Ma tante, remontée et rentrée dans ma chambre, fut interdite et alarmée de me trouver en cet état. Elle s’empressa de me donner des secours et de me faire revenir. Je repris enfin connaissance… Mais, toujours mortellement affectée des odieuses idées que m’avaient laissées la scène affreuse que je venais d’éprouver, je n’osais pas ouvrir les yeux, craignant de revoir l’infame assassin qui m’avait menacée.

La voix de ma pauvre chère tante frappa enfin mon oreille. Je n’osais en croire le rapport de mes sens… Elle parlait, me caressait… appelait sa chère nièce… et je doutais encore de la possibilité du bonheur de me retrouver dans ses bras…

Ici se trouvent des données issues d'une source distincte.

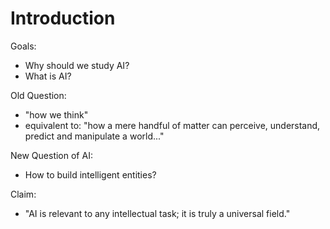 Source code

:# Introduction
Goals:
* Why should we study AI?
* What is AI? 

Old Question:
* "how we think"
* equivalent to: "how a mere handful of matter can perceive, understand, predict and manipulate a world..."

New Question of AI:
* How to build intelligent entities?

Claim:
* "AI is relevant to any intellectual task; it is truly a universal field."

J’en fus cependant convaincue, et les larmes de cette tendre femme tombant sur mon visage, me firent enfin ouvrir les yeux, et en la reconnaissant, je me précipitai sur elle, et je retombai de nouveau en faiblesse… mais par l’excès de la joie et de l’attendrissement.

Lorsque, tout-à-fait revenue, j’eus appris à ma tante ce qui venait de se passer, la bonne femme pensa devenir folle… et ses exclamations, et ses imprécations multipliées contre les hommes et contre notre étoile, me firent craindre qu’elle ne perdît véritablement l’esprit.

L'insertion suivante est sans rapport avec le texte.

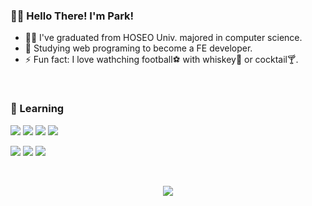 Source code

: 
### 🙋‍♂️ Hello There! I'm Park!

- 👨‍🎓 I've graduated from HOSEO Univ. majored in computer science.
- 🌱 Studying web programing to become a FE developer.
- ⚡ Fun fact: I love wathching football⚽ with whiskey🥃 or cocktail🍸.


<!-- <div align=center>
	<p style="font-size: 1.75rem">📖 Currently Learning 📖</p>
</div> -->

<br>

### 📖 Learning

<p>
	<img src="https://img.shields.io/badge/HTML-E34F26?style=flat&logo=HTML5&logoColor=white"/>
	<img src="https://img.shields.io/badge/CSS-1572B6?style=flat&logo=CSS3&logoColor=white"/>
	<img src="https://img.shields.io/badge/JAVASCRIPT-F7DF1E?style=flat&logo=Javascript&logoColor=white"/>
	<img src="https://img.shields.io/badge/REACT-61DAFB?style=flat&logo=React&logoColor=white"/>
</p>
<p>
	<img src="https://img.shields.io/badge/DJANGO-092E20?style=flat&logo=django&logoColor=white">
	<img src="https://img.shields.io/badge/PYTHON-3776AB?style=flat&logo=Python&logoColor=white"/>
	<img src="https://img.shields.io/badge/GIT-F05032?style=flat&logo=Git&logoColor=white"/>
</p>

<br>

<div align=center>

![](https://github-readme-streak-stats.herokuapp.com/?user=DT-HYUNJUN&theme=react&hide_border=false)

<!-- [![Solved.ac Profile](http://mazassumnida.wtf/api/v2/generate_badge?boj=anglelous)](https://solved.ac/anglelous/) -->
</div>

Cependant, après ce premier transport, revenant toujours à des idées de religion qu’elle avait réellement dans le cœur, elle se prosterna et remercia l’Etre suprême, qui m’avait encore préservée de ce nouveau danger… Se relevant ensuite avec fermeté, et comme inspirée, elle me dit vivement : « Viens t’en, ma nièce, il n’y a pas un moment à perdre ; fuyons cette maison maudite, c’est une nouvelle Gomorrhe et Sodome, où l’hôte impudique violerait des anges, et qui tôt ou tard sera consumée par le feu du ciel. Profitons de l’attention que ce malheureux est obligé de mettre à servir tout son monde, et tandis qu’il ne pense pas à nous, mettons-nous à l’abri de ses persécutions.

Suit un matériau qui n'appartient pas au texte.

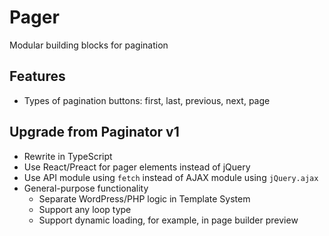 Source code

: # Pager

Modular building blocks for pagination

## Features

- Types of pagination buttons: first, last, previous, next, page

## Upgrade from Paginator v1

- Rewrite in TypeScript
- Use React/Preact for pager elements instead of jQuery
- Use API module using `fetch` instead of AJAX module using `jQuery.ajax`
- General-purpose functionality
  - Separate WordPress/PHP logic in Template System
  - Support any loop type
  - Support dynamic loading, for example, in page builder preview
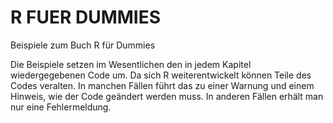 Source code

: # R FUER DUMMIES

Beispiele zum Buch R für Dummies

Die Beispiele setzen im Wesentlichen den in jedem Kapitel wiedergegebenen Code um. Da sich R weiterentwickelt können Teile des Codes veralten. In manchen Fällen führt das zu einer Warnung und einem Hinweis, wie der Code geändert werden muss. In anderen Fällen erhält man nur eine Fehlermeldung.
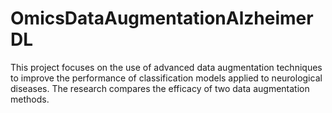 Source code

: # OmicsDataAugmentationAlzheimerDL
This project focuses on the use of advanced data augmentation techniques to improve the performance of classification models applied to neurological diseases. The research compares the efficacy of two data augmentation methods.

» Je le veux bien, ma bonne tante, sortons d’ici… mais où allons-nous porter nos pas ? Cachons-nous plutôt quelque part. Voilà la nuit, et nous ne pourrions pas aller loin sans courir d’autres dangers, peut-être plus grands encore. — Viens toujours, le premier danger est le plus pressant à éviter. La providence pourvoira aux autres ; elle ne nous a pas encore manquée ».

Nous guettâmes donc le moment où l’hôte était le plus entouré de monde à ses fourneaux, ou occupé dans la salle après les voyageurs, et nous nous glissâmes l’une après l’autre, sans être remarquées par deux vieilles servantes et un chef de cuisine, qui étaient les seuls commensaux de cette maison, et nous coulâmes le long de la cour, pour regagner la porte charretière, qui donnait sur la route. Nous l’ouvrîmes doucement, et nous sortîmes enfin en faisant chacune un grand signe de croix, et priant Dieu de nous conduire à bon port.